Which lines of the entries below contain the string "Misc"? Copy each one.

Saved data entries:
Content starts

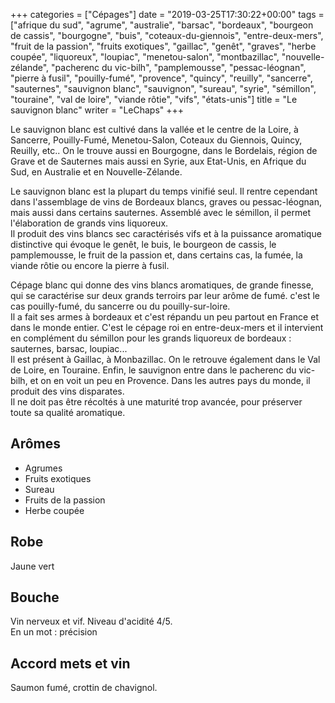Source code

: +++
categories = ["Cépages"]
date = "2019-03-25T17:30:22+00:00"
tags = ["afrique du sud", "agrume", "australie", "barsac", "bordeaux", "bourgeon de cassis", "bourgogne", "buis", "coteaux-du-giennois", "entre-deux-mers", "fruit de la passion", "fruits exotiques", "gaillac", "genêt", "graves", "herbe coupée", "liquoreux", "loupiac", "menetou-salon", "montbazillac", "nouvelle-zélande", "pacherenc du vic-bilh", "pamplemousse", "pessac-léognan", "pierre à fusil", "pouilly-fumé", "provence", "quincy", "reuilly", "sancerre", "sauternes", "sauvignon blanc", "sauvignon", "sureau", "syrie", "sémillon", "touraine", "val de loire", "viande rôtie", "vifs", "états-unis"] 
title = "Le sauvignon blanc"
writer = "LeChaps"
+++

Le sauvignon blanc est cultivé dans la vallée et le centre de la Loire, à Sancerre, Pouilly-Fumé, Menetou-Salon, Coteaux du Giennois, Quincy, Reuilly, etc.. On le trouve aussi en Bourgogne, dans le Bordelais, région de Grave et de Sauternes mais aussi en Syrie, aux Etat-Unis, en Afrique du Sud, en Australie et en Nouvelle-Zélande.  

Le sauvignon blanc est la plupart du temps vinifié seul. Il rentre cependant dans l'assemblage de vins de Bordeaux blancs, graves ou pessac-léognan, mais aussi dans certains sauternes. Assemblé avec le sémillon, il permet l'élaboration de grands vins liquoreux.  
Il produit des vins blancs sec caractérisés vifs et à la puissance aromatique distinctive qui évoque le genêt, le buis, le bourgeon de cassis, le pamplemousse, le fruit de la passion et, dans certains cas, la fumée, la viande rôtie ou encore la pierre à fusil.

Cépage blanc qui donne des vins blancs aromatiques, de grande finesse, qui se caractérise sur deux grands terroirs par leur arôme de fumé. c'est le cas pouilly-fumé, du sancerre ou du pouilly-sur-loire.  
Il a fait ses armes à bordeaux et c'est répandu un peu partout en France et dans le monde entier. C'est le cépage roi en entre-deux-mers et il intervient en complément du sémillon pour les grands liquoreux de bordeaux : sauternes, barsac, loupiac...  
Il est présent à Gaillac, à Monbazillac. On le retrouve également dans le Val de Loire, en Touraine. Enfin, le sauvignon entre dans le pacherenc du vic-bilh, et on en voit un peu en Provence. Dans les autres pays du monde, il produit des vins disparates.  
Il ne doit pas être récoltés à une maturité trop avancée, pour préserver toute sa qualité aromatique.

## Arômes

* Agrumes
* Fruits exotiques
* Sureau
* Fruits de la passion
* Herbe coupée

## Robe

Jaune vert

## Bouche

Vin nerveux et vif. Niveau d'acidité 4/5.  
En un mot : précision

## Accord mets et vin

Saumon fumé, crottin de chavignol.
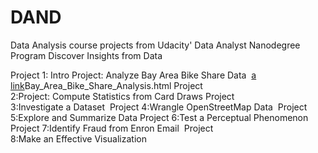 # DAND
Data Analysis course projects from Udacity' Data Analyst Nanodegree Program
Discover Insights from Data

Project 1: Intro Project: Analyze Bay Area Bike Share Data 
[a link](https://github.com/DenisDPR/DAND/blob/master/Bay_Area_Bike_Share_Analysis.html)Bay_Area_Bike_Share_Analysis.html
Project 2:Project: Compute Statistics from Card Draws
Project 3:Investigate a Dataset 
Project 4:Wrangle OpenStreetMap Data 
Project 5:Explore and Summarize Data
Project 6:Test a Perceptual Phenomenon 
Project 7:Identify Fraud from Enron Email 
Project 8:Make an Effective Visualization
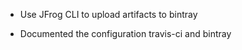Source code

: - Use JFrog CLI to upload artifacts to bintray

- Documented the configuration travis-ci and bintray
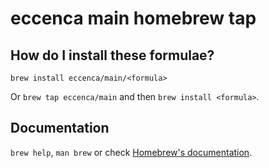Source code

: # eccenca main homebrew tap

## How do I install these formulae?

`brew install eccenca/main/<formula>`

Or `brew tap eccenca/main` and then `brew install <formula>`.

## Documentation

`brew help`, `man brew` or check [Homebrew's documentation](https://docs.brew.sh).

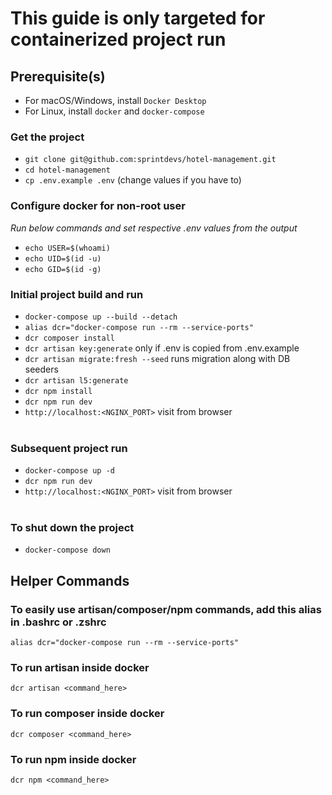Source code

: # This guide is only targeted for containerized project run

## Prerequisite(s)
-   For macOS/Windows, install `Docker Desktop`
-   For Linux, install `docker` and `docker-compose`

### Get the project
-   `git clone git@github.com:sprintdevs/hotel-management.git`
-   `cd hotel-management`
-   `cp .env.example .env` (change values if you have to)

### Configure docker for non-root user
*Run below commands and set respective .env values from the output*
-   `echo USER=$(whoami)`
-   `echo UID=$(id -u)`
-   `echo GID=$(id -g)`

### Initial project build and run
-   `docker-compose up --build --detach`
-   `alias dcr="docker-compose run --rm --service-ports"`
-   `dcr composer install`
-   `dcr artisan key:generate` only if .env is copied from .env.example
-   `dcr artisan migrate:fresh --seed` runs migration along with DB seeders
-   `dcr artisan l5:generate`
-   `dcr npm install`
-   `dcr npm run dev`
-   `http://localhost:<NGINX_PORT>` visit from browser
    <br><br>

### Subsequent project run
-   `docker-compose up -d`
-   `dcr npm run dev`
-   `http://localhost:<NGINX_PORT>` visit from browser
    <br><br>

### To shut down the project
-   `docker-compose down`

## Helper Commands

### To easily use artisan/composer/npm commands, add this alias in .bashrc or .zshrc
`alias dcr="docker-compose run --rm --service-ports"`

### To run artisan inside docker
`dcr artisan <command_here>`

### To run composer inside docker
`dcr composer <command_here>`

### To run npm inside docker
`dcr npm <command_here>`
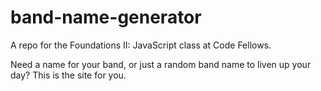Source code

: # band-name-generator

A repo for the Foundations II: JavaScript class at Code Fellows.

Need a name for your band, or just a random band name to liven up your day? This is the site for you.
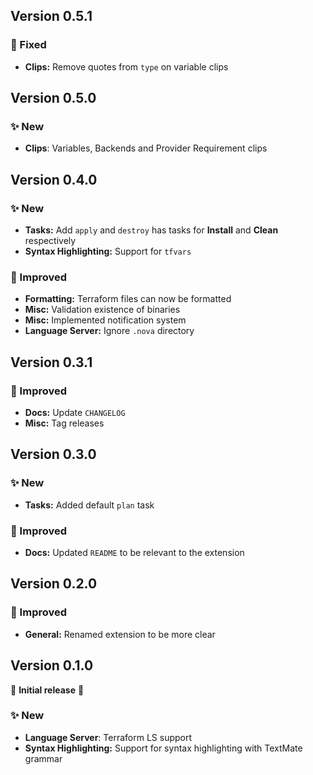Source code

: ## Version 0.5.1

### 🐞 Fixed
- **Clips:** Remove quotes from `type` on variable clips

## Version 0.5.0

### ✨ New
- **Clips**: Variables, Backends and Provider Requirement clips

## Version 0.4.0

### ✨ New
- **Tasks:** Add `apply` and `destroy` has tasks for **Install** and **Clean** respectively
- **Syntax Highlighting:** Support for `tfvars`

### 💎 Improved
- **Formatting:** Terraform files can now be formatted
- **Misc:** Validation existence of binaries
- **Misc:** Implemented notification system
- **Language Server:** Ignore `.nova` directory



## Version 0.3.1

### 💎 Improved
- **Docs:** Update `CHANGELOG`
- **Misc:** Tag releases

## Version 0.3.0

### ✨ New
- **Tasks:** Added default `plan` task

### 💎 Improved
- **Docs:** Updated `README` to be relevant to the extension

## Version 0.2.0

### 💎 Improved
* **General:** Renamed extension to be more clear


## Version 0.1.0

🎉 **Initial release** 🎉


### ✨ New
- **Language Server**: Terraform LS support
- **Syntax Highlighting:** Support for syntax highlighting with TextMate grammar
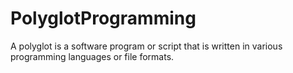 # PolyglotProgramming

A polyglot is a software program or script that is written in various programming languages or file formats.

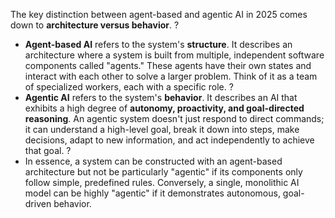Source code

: The key distinction between agent-based and agentic AI in 2025 comes down to **architecture versus behavior**.
?
- **Agent-based AI** refers to the system's **structure**. It describes an architecture where a system is built from multiple, independent software components called "agents." These agents have their own states and interact with each other to solve a larger problem. Think of it as a team of specialized workers, each with a specific role.
?
- **Agentic AI** refers to the system's **behavior**. It describes an AI that exhibits a high degree of **autonomy, proactivity, and goal-directed reasoning**. An agentic system doesn't just respond to direct commands; it can understand a high-level goal, break it down into steps, make decisions, adapt to new information, and act independently to achieve that goal. 
?
- In essence, a system can be constructed with an agent-based architecture but not be particularly "agentic" if its components only follow simple, predefined rules. Conversely, a single, monolithic AI model can be highly "agentic" if it demonstrates autonomous, goal-driven behavior.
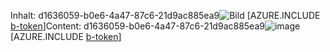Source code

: <span data-ttu-id="84d6b-101">Inhalt: d1636059-b0e6-4a47-87c6-21d9ac885ea9![Bild](4f8985f2-b576-4b97-927f-9e095f62573e.png)
[AZURE.INCLUDE [b-token](21b471a6-3f3d-469c-87fe-c06d5ae868c9.md)]</span><span class="sxs-lookup"><span data-stu-id="84d6b-101">Content: d1636059-b0e6-4a47-87c6-21d9ac885ea9![image](4f8985f2-b576-4b97-927f-9e095f62573e.png)
[AZURE.INCLUDE [b-token](21b471a6-3f3d-469c-87fe-c06d5ae868c9.md)]</span></span>
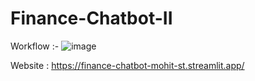 # Finance-Chatbot-II
Workflow :-
![image](https://github.com/user-attachments/assets/1a95e48a-333c-4498-817e-a330262c6766)


 Website : https://finance-chatbot-mohit-st.streamlit.app/

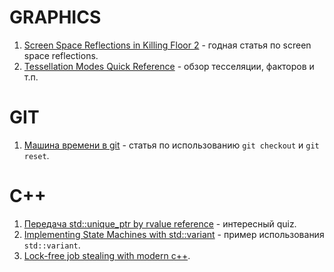 # GRAPHICS

1. [Screen Space Reflections in Killing Floor 2](https://sakibsaikia.github.io/2016/12/26/Screen-Space-Reflection-in-Killing-Floor-2.html) - годная статья по screen space reflections.
2. [Tessellation Modes Quick Reference](http://reedbeta.com/blog/tess-quick-ref/) - обзор тесселяции, факторов и т.п.

# GIT

1. [Машина времени в git](https://habrahabr.ru/post/157175/) - статья по использованию `git checkout` и `git reset`.

# C++
1. [Передача std::unique_ptr by rvalue reference](https://twitter.com/lefticus/status/828652704805289985) - интересный quiz.
2. [Implementing State Machines with std::variant](http://khuttun.github.io/2017/02/04/implementing-state-machines-with-std-variant.html) - пример использования `std::variant`.
3. [Lock-free job stealing with modern c++](http://manu343726.github.io/2017/03/13/lock-free-job-stealing-task-system-with-modern-c.html).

Content ends

§ **Solution to this task**:
- **Misc:** Validation existence of binaries
- **Misc:** Implemented notification system
- **Misc:** Tag releases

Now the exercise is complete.